While the specifics vary, the following categories of ESG issues are commonly mandated across jurisdictions in 2025:

Environmental

  • GHG emissions: Scope 1 and 2 required almost everywhere; Scope 3 increasingly mandated (EU, Australia).
  • Energy consumption and intensity metrics
  • Water use and waste management
  • Climate risk assessments and scenario analysis

Social

  • Workforce composition and diversity metrics
  • Labor practices, health, and safety
  • Human rights due diligence (mandatory under CSRD)
  • Community impact initiatives

Governance

  • Board and executive oversight of ESG
  • Anti-corruption measures
  • ESG-linked executive remuneration
  • Internal controls for ESG data quality

Harmonizing compliance across frameworks

For enterprises operating in multiple jurisdictions, the challenge is data interoperability. Leading sustainability teams are building central ESG data hubs and using framework crosswalks to map requirements (CSRD ↔ ISSB ↔ GRI, for example).
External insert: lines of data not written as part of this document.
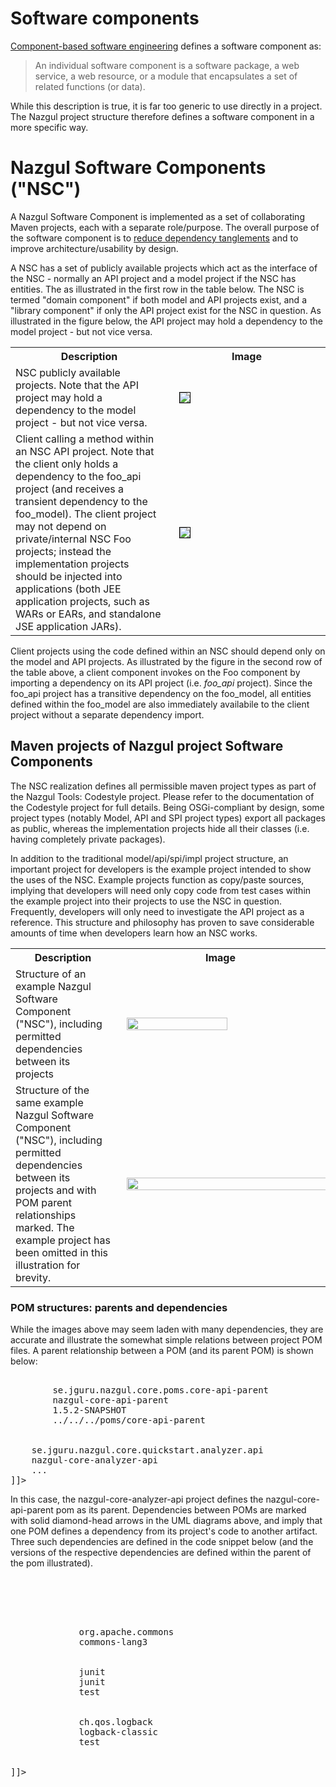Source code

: # Software components

[Component-based software engineering](http://en.wikipedia.org/wiki/Component-based_software_engineering)
defines a software component as:

> An individual software component is a software package, a web service, a web resource,
> or a module that encapsulates a set of related functions (or data).

While this description is true, it is far too generic to use directly in a project. The Nazgul project structure
therefore defines a software component in a more specific way.

# Nazgul Software Components ("NSC")

A Nazgul Software Component is implemented as a set of collaborating Maven projects,
each with a separate role/purpose. The overall purpose of the software component is to
[reduce dependency tanglements](tanglements.md) and to improve
architecture/usability by design.

A NSC has a set of publicly available projects which act as the interface of the NSC - normally an API project
and a model project if the NSC has entities. The as illustrated in the first row in the table below. The NSC is
termed "domain component" if both model and API projects exist, and a "library component" if only the API project
exist for the NSC in question. As illustrated in the figure below, the API project may hold a dependency to the model
project - but not vice versa.

<table>
    <tr>
        <th width="50%">Description</th>
        <th width="50%">Image</th>
    </tr>
    <tr>
        <td>NSC publicly available projects. Note that the API project may hold a dependency to
        the model project - but not vice versa.</td>
        <td><img src="../images/plantuml/modularity_component.png" style="margin:10px; border:1px solid black;" /></td>
    </tr>
    <tr>
        <td>Client calling a method within an NSC API project. Note that the client only holds a dependency to the
        foo_api project (and receives a transient dependency to the foo_model). The client project may not depend on
        private/internal NSC Foo projects; instead the implementation projects should be injected into applications
        (both JEE application projects, such as WARs or EARs, and standalone JSE application JARs).
        </td>
        <td><img src="../images/plantuml/modularity_components.png"
            style="margin:10px; border:1px solid black;" /></td>
    </tr>
</table>

Client projects using the code defined within an NSC should depend only on the model and API projects. As
illustrated by the figure in the second row of the table above, a client component invokes on the Foo
component by importing a dependency on its API project (i.e. *foo_api* project). Since the foo_api project has a
transitive dependency on the foo_model, all entities defined within the foo_model are also immediately availabile to
the client project without a separate dependency import.

## Maven projects of Nazgul project Software Components

The NSC realization defines all permissible maven project types as part of the Nazgul Tools: Codestyle project.
Please refer to the documentation of the Codestyle project for full details.
Being OSGi-compliant by design, some project types (notably Model, API and SPI project types) export
all packages as public, whereas the implementation projects hide all their classes (i.e. having
completely private packages).

In addition to the traditional model/api/spi/impl project structure, an important project for developers is the
example project intended to show the uses of the NSC. Example projects function as copy/paste sources,
implying that developers will need only copy code from test cases within the example project into their projects to
use the NSC in question. Frequently, developers will only need to investigate the API project as a reference.
This structure and philosophy has proven to save considerable amounts of time when developers learn how an NSC
works.

<table>
    <tr>
        <th width="33%">Description</th>
        <th width="66%">Image</th>
    </tr>
    <tr>
        <td>Structure of an example Nazgul Software Component ("NSC"), including permitted dependencies between
        its projects</td>
        <td><img src="../images/plantuml/modularity_mavenProjects.png"
        style="width: 71%; height: 71%; margin:10px;"/></td>
    </tr>
    <tr>
        <td>Structure of the same example Nazgul Software Component ("NSC"), including permitted dependencies between
        its projects and with POM parent relationships marked. The example project has been omitted in this
        illustration for brevity.</td>
        <td><img src="../images/plantuml/modularity_mavenProjects_withparents.png"
        style="width: 100%; height: 100%; margin:10px;" /></td>
    </tr>
</table>

### POM structures: parents and dependencies

While the images above may seem laden with many dependencies, they are accurate and illustrate
the somewhat simple relations between project POM files. A parent relationship between a POM (and its parent POM) is
shown below:

<pre class="brush: xml" title="Example POM parent structure."><![CDATA[
    ...
    <parent>
        <groupId>se.jguru.nazgul.core.poms.core-api-parent</groupId>
        <artifactId>nazgul-core-api-parent</artifactId>
        <version>1.5.2-SNAPSHOT</version>
        <relativePath>../../../poms/core-api-parent</relativePath>
    </parent>

    <groupId>se.jguru.nazgul.core.quickstart.analyzer.api</groupId>
    <artifactId>nazgul-core-analyzer-api</artifactId>
    ...
]]></pre>

In this case, the nazgul-core-analyzer-api project defines the nazgul-core-api-parent pom as its parent.
Dependencies between POMs are marked with solid diamond-head arrows in the UML diagrams above,
and imply that one POM defines a dependency from its project's code to another artifact.
Three such dependencies are defined in the code snippet below (and the versions of the respective dependencies are
defined within the parent of the pom illustrated).

<pre class="brush: xml" title="Example POM dependencies."><![CDATA[
     <!-- +=============================================== -->
     <!-- | Section 2:  Dependency (management) settings   -->
     <!-- +=============================================== -->
     <dependencies>
         <dependency>
             <groupId>org.apache.commons</groupId>
             <artifactId>commons-lang3</artifactId>
         </dependency>
         <dependency>
             <groupId>junit</groupId>
             <artifactId>junit</artifactId>
             <scope>test</scope>
         </dependency>
         <dependency>
             <groupId>ch.qos.logback</groupId>
             <artifactId>logback-classic</artifactId>
             <scope>test</scope>
         </dependency>
     </dependencies>
]]></pre>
They’re also engaging with assurance providers early and automating data collection from enterprise systems using purpose-built sustainability software.

FAQ: ESG Reporting Obligations

Q: Is ESG reporting mandatory everywhere?
A: No, but major economies now have some form of mandatory ESG or climate disclosure for large companies.

Q: Can voluntary reporting satisfy mandatory requirements?
A: Only if it aligns with the relevant framework and assurance rules.

Q: What’s the biggest challenge in compliance?
A: Coordinating consistent, high-quality data across multiple regions and teams.

Q: Do all large companies have to publish ESG reports in 2025?
A: No. But in major markets like the EU, UK, Canada, and parts of the US (California, New York), large companies must comply with mandatory ESG disclosure laws.

Q: What happens if my company doesn’t comply with ESG regulations?
A: You could face financial penalties, lose contracts, or suffer reputational damage.

Q: Which ESG metrics are most often mandatory?
A: Commonly required metrics include GHG emissions (Scope 1, 2, and sometimes 3), climate risks, diversity data, and governance practices.

Q: Can one ESG report satisfy multiple regulations?
A: Yes, if it aligns with all relevant frameworks (e.g., CSRD, ISSB, GRI) and meets assurance requirements.